> **Dataset entries**:
◆ ◆ ◆ ◆
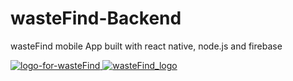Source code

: # wasteFind-Backend
wasteFind mobile App built with react native, node.js and firebase



[
![logo-for-wasteFind](https://user-images.githubusercontent.com/58824480/148661386-7504401a-c761-4351-835d-8baf8704653e.png)
![wasteFind_logo](https://user-images.githubusercontent.com/58824480/148661387-c6b2d69e-982d-432d-b59c-37d77610ab22.png)
](url)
◆ ◆ ◆ ◆
Please transcribe the entries exactly, omitting the images.

Source code

: # wasteFind-Backend
wasteFind mobile App built with react native, node.js and firebase



[
![logo-for-wasteFind](https://user-images.githubusercontent.com/58824480/148661386-7504401a-c761-4351-835d-8baf8704653e.png)
![wasteFind_logo](https://user-images.githubusercontent.com/58824480/148661387-c6b2d69e-982d-432d-b59c-37d77610ab22.png)
](url)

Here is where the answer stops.